José Manuel Serrano Corral junto a su esposa, María del Carmen Chaves, y el hijo de ambos.
José Manuel Serrano Corral junto a su esposa, María del Carmen Chaves, y el hijo de ambos. / Vanessa Pérez

Vivir la vida

Recientemente, José Manuel ha descubierto las cabalgatas. “Yo ahora estoy conociendo las cabalgatas de las ferias. Que no las había pisado en la vida porque tenía que trabajar. Los fuegos artificiales los escuchaba desde aquí, en la acera, sirviendo las mesas. Y ahora los estoy viendo, igual que la Semana Santa. Intuía los pasos que cruzaban por la puerta. Y poco, porque en el bar también paraban los costaleros, y no podía salir”.

Durante años, Casa Dioni ha sido el centinela invisible de la calle Sevilla. Los viernes, a mediodía, el local se convertía en un parlamento de parroquianos que salían de trabajar. Y enfrente, el añorado Cine Lis. La calle viva. Una calle que, como Casa Dioni, también ha ido apagando luces. “Ahora mismo, para un bar, la calle Sevilla es de las peores que hay en Algeciras. Está muerta de gente. Nadie llega hasta aquí. Entre los 80 y los 90, era todo lo contrario: horroroso de ambiente. Esta zona se ponía que no veas”.
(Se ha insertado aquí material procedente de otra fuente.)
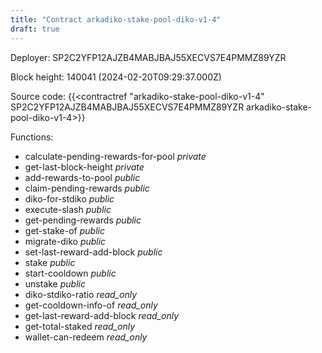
 ```yaml
---
title: "Contract arkadiko-stake-pool-diko-v1-4"
draft: true
---
```

Deployer: SP2C2YFP12AJZB4MABJBAJ55XECVS7E4PMMZ89YZR


 



Block height: 140041 (2024-02-20T09:29:37.000Z)

Source code: {{<contractref "arkadiko-stake-pool-diko-v1-4" SP2C2YFP12AJZB4MABJBAJ55XECVS7E4PMMZ89YZR arkadiko-stake-pool-diko-v1-4>}}

Functions:

* calculate-pending-rewards-for-pool _private_
* get-last-block-height _private_
* add-rewards-to-pool _public_
* claim-pending-rewards _public_
* diko-for-stdiko _public_
* execute-slash _public_
* get-pending-rewards _public_
* get-stake-of _public_
* migrate-diko _public_
* set-last-reward-add-block _public_
* stake _public_
* start-cooldown _public_
* unstake _public_
* diko-stdiko-ratio _read_only_
* get-cooldown-info-of _read_only_
* get-last-reward-add-block _read_only_
* get-total-staked _read_only_
* wallet-can-redeem _read_only_

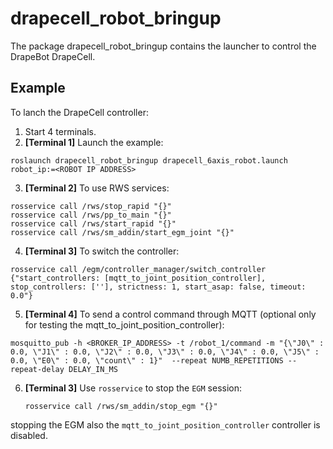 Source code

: # drapecell_robot_bringup
The package drapecell_robot_bringup contains the launcher to control the DrapeBot DrapeCell.

## Example
To lanch the DrapeCell controller:

1. Start 4 terminals.
2. **[Terminal 1]** Launch the example:
```
roslaunch drapecell_robot_bringup drapecell_6axis_robot.launch robot_ip:=<ROBOT IP ADDRESS>
```

3. **[Terminal 2]** To use RWS services:
```
rosservice call /rws/stop_rapid "{}"
rosservice call /rws/pp_to_main "{}"
rosservice call /rws/start_rapid "{}"
rosservice call /rws/sm_addin/start_egm_joint "{}"
```

4. **[Terminal 3]** To switch the controller:
```
rosservice call /egm/controller_manager/switch_controller {"start_controllers: [mqtt_to_joint_position_controller], stop_controllers: [''], strictness: 1, start_asap: false, timeout: 0.0"}
```

5. **[Terminal 4]** To send a control command through MQTT (optional only for testing the mqtt_to_joint_position_controller):
```
mosquitto_pub -h <BROKER_IP_ADDRESS> -t /robot_1/command -m "{\"J0\" : 0.0, \"J1\" : 0.0, \"J2\" : 0.0, \"J3\" : 0.0, \"J4\" : 0.0, \"J5\" : 0.0, \"E0\" : 0.0, \"count\" : 1}"  --repeat NUMB_REPETITIONS --repeat-delay DELAY_IN_MS
```

6. **[Terminal 3]** Use `rosservice` to stop the `EGM` session:
   ```
   rosservice call /rws/sm_addin/stop_egm "{}"
   ```
stopping the EGM also the `mqtt_to_joint_position_controller` controller is disabled.

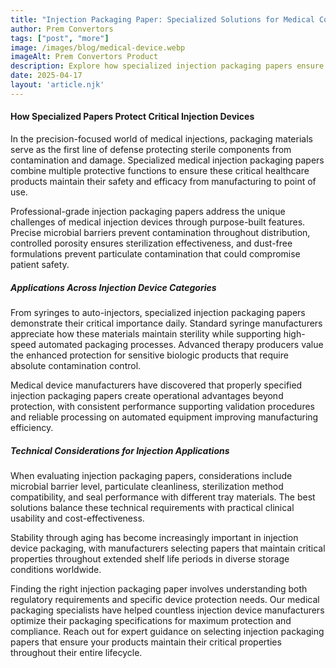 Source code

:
 ```yaml
---
title: "Injection Packaging Paper: Specialized Solutions for Medical Components"
author: Prem Convertors
tags: ["post", "more"]
image: /images/blog/medical-device.webp
imageAlt: Prem Convertors Product
description: Explore how specialized injection packaging papers ensure sterility maintenance, regulatory compliance, and safety for critical medical injection devices and components.
date: 2025-04-17
layout: 'article.njk'
---
```


#### How Specialized Papers Protect Critical Injection Devices

In the precision-focused world of medical injections, packaging materials serve as the first line of defense protecting sterile components from contamination and damage. Specialized medical injection packaging papers combine multiple protective functions to ensure these critical healthcare products maintain their safety and efficacy from manufacturing to point of use.

Professional-grade injection packaging papers address the unique challenges of medical injection devices through purpose-built features. Precise microbial barriers prevent contamination throughout distribution, controlled porosity ensures sterilization effectiveness, and dust-free formulations prevent particulate contamination that could compromise patient safety.

##### Applications Across Injection Device Categories

From syringes to auto-injectors, specialized injection packaging papers demonstrate their critical importance daily. Standard syringe manufacturers appreciate how these materials maintain sterility while supporting high-speed automated packaging processes. Advanced therapy producers value the enhanced protection for sensitive biologic products that require absolute contamination control.

Medical device manufacturers have discovered that properly specified injection packaging papers create operational advantages beyond protection, with consistent performance supporting validation procedures and reliable processing on automated equipment improving manufacturing efficiency.

##### Technical Considerations for Injection Applications

When evaluating injection packaging papers, considerations include microbial barrier level, particulate cleanliness, sterilization method compatibility, and seal performance with different tray materials. The best solutions balance these technical requirements with practical clinical usability and cost-effectiveness.

Stability through aging has become increasingly important in injection device packaging, with manufacturers selecting papers that maintain critical properties throughout extended shelf life periods in diverse storage conditions worldwide.

Finding the right injection packaging paper involves understanding both regulatory requirements and specific device protection needs. Our medical packaging specialists have helped countless injection device manufacturers optimize their packaging specifications for maximum protection and compliance. Reach out for expert guidance on selecting injection packaging papers that ensure your products maintain their critical properties throughout their entire lifecycle.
Quizá, algún día, alguien herede el local. Y lo abra. Y quite el polvo a la mandíbula del marrajo. Y escuche, muy bajito, al loro Pedro, cantando de nuevo el himno del Athletic

Los tiempos cambian. Los bares también. Ahora los camareros salen de escuelas de hostelería con diploma bajo el brazo, pero sin calle. “No están preparados para esto. Los forman para comedores de hoteles y restaurantes. No saben llevar bandejas, sino cada plato en mano. Tampoco se quedan con las caras ni los gustos de la clientela. Detrás de la barra, con los años, uno también aprende mucho de psicología”. Y justo en ese instante —como si la calle se resistiera a perder su memoria— irrumpe una vecina. No llama. Entra como quien vuelve a casa.

—¿Que cierras, Jose?

—Ya no abro —le responde estoico José Manuel.
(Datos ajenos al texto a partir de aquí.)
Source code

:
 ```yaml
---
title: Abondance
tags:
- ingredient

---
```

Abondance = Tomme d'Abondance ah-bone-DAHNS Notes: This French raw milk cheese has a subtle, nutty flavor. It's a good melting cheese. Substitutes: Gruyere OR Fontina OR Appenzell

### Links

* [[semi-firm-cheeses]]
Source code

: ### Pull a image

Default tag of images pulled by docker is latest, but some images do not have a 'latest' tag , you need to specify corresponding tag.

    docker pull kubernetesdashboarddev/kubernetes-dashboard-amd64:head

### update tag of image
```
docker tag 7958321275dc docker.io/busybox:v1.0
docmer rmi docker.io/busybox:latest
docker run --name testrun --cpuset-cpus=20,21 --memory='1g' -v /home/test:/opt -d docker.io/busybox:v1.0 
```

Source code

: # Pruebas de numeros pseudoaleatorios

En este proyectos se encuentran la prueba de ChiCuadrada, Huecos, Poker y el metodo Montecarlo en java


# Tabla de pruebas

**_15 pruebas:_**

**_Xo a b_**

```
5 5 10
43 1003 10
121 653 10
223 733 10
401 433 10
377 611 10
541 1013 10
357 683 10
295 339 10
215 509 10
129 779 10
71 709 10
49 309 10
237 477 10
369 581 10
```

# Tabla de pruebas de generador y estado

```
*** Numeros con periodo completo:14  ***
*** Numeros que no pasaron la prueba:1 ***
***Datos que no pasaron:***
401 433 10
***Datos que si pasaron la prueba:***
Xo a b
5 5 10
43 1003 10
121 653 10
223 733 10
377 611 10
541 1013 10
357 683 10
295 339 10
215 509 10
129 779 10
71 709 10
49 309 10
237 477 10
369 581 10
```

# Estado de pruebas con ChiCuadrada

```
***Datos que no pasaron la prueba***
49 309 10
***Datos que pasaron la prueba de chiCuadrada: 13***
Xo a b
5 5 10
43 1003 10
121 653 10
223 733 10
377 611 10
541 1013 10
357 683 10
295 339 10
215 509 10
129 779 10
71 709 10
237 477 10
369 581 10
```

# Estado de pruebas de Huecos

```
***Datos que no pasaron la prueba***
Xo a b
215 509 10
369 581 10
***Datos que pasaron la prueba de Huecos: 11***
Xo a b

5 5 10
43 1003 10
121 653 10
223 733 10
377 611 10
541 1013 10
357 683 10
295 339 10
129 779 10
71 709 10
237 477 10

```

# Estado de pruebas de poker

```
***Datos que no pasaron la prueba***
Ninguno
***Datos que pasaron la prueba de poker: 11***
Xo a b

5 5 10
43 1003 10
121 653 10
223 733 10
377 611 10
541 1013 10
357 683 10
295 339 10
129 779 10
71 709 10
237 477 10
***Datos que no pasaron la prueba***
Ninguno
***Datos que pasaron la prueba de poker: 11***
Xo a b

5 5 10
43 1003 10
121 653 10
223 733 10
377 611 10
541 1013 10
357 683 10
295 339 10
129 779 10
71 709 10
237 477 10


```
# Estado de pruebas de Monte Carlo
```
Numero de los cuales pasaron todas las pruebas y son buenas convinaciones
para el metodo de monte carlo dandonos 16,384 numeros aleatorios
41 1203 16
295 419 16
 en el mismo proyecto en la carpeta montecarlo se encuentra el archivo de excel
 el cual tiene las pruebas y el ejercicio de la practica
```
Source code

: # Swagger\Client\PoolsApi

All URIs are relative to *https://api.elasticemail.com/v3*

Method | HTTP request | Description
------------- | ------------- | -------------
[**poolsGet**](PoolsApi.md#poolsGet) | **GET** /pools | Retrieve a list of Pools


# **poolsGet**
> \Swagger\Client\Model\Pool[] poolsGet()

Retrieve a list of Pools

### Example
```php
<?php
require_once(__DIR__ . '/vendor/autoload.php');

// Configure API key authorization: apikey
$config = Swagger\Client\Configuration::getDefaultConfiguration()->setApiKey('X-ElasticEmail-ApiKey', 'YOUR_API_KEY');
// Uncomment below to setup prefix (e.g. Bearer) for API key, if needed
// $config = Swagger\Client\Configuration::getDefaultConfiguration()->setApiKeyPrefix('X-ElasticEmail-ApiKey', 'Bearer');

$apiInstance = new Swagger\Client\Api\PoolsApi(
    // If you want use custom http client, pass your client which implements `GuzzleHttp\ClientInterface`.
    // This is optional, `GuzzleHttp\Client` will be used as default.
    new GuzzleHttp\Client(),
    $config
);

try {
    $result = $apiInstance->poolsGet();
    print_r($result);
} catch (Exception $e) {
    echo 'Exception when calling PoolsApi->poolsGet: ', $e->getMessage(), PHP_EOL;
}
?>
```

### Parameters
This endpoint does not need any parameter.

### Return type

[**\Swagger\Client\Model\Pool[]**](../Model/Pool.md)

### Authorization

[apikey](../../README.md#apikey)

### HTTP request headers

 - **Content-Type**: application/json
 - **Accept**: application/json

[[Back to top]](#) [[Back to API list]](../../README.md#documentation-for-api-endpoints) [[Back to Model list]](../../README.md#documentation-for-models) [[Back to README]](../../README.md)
La mujer recuerda una de las primeras televisiones en blanco y negro de Algeciras. Y cómo todo el vecindario se reunía en Casa Dioni para verla. “Cuando su padre cerraba el bar, poníamos las sillas aquí y todos los vecinos nos reunÍamos delante del aparato”. Ahora el local se queda lleno de ausencias. De ecos. De callos ya no servidos. Pero también de una cierta paz. La de quien siente que ha cumplido. Que ha dado todo. Que ha visto pasar la vida desde una barra de aluminio.

A José Manuel le espera el monte, la madera, la libertad. “No me voy a aburrir. Me gusta el senderismo. Y también esculpir. Ahora me toca vivir la vida”.

Quizá, algún día, alguien herede el local. Y lo abra. Y quite el polvo a la mandíbula del marrajo. Y escuche, muy bajito, al loro Pedro, cantando de nuevo el himno del Athletic entre vapores de tinto. Pero por ahora, Casa Dioni se queda en silencio. Con el alma llena de historias. Y el corazón borracho de gratitud.